Segment Open

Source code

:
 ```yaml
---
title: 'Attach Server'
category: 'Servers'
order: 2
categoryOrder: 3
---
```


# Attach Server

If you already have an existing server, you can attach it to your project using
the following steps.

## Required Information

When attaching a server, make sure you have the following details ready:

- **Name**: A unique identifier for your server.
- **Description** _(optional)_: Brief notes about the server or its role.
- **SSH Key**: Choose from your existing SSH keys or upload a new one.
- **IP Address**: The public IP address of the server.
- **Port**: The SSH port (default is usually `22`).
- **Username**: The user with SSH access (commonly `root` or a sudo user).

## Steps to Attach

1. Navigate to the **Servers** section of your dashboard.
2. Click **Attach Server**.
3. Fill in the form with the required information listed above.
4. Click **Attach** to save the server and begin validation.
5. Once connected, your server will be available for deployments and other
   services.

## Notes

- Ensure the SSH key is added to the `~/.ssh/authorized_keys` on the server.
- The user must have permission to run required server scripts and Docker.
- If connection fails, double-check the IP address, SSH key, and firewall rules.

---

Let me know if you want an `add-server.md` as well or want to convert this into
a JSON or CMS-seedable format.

Segment Closed

[Your instructions]:
Set down only the lines from the line with "Let me know" through the last line of the data above, keeping both the first and the last.

[Response to this exercise]:
Let me know if you want an `add-server.md` as well or want to convert this into
a JSON or CMS-seedable format.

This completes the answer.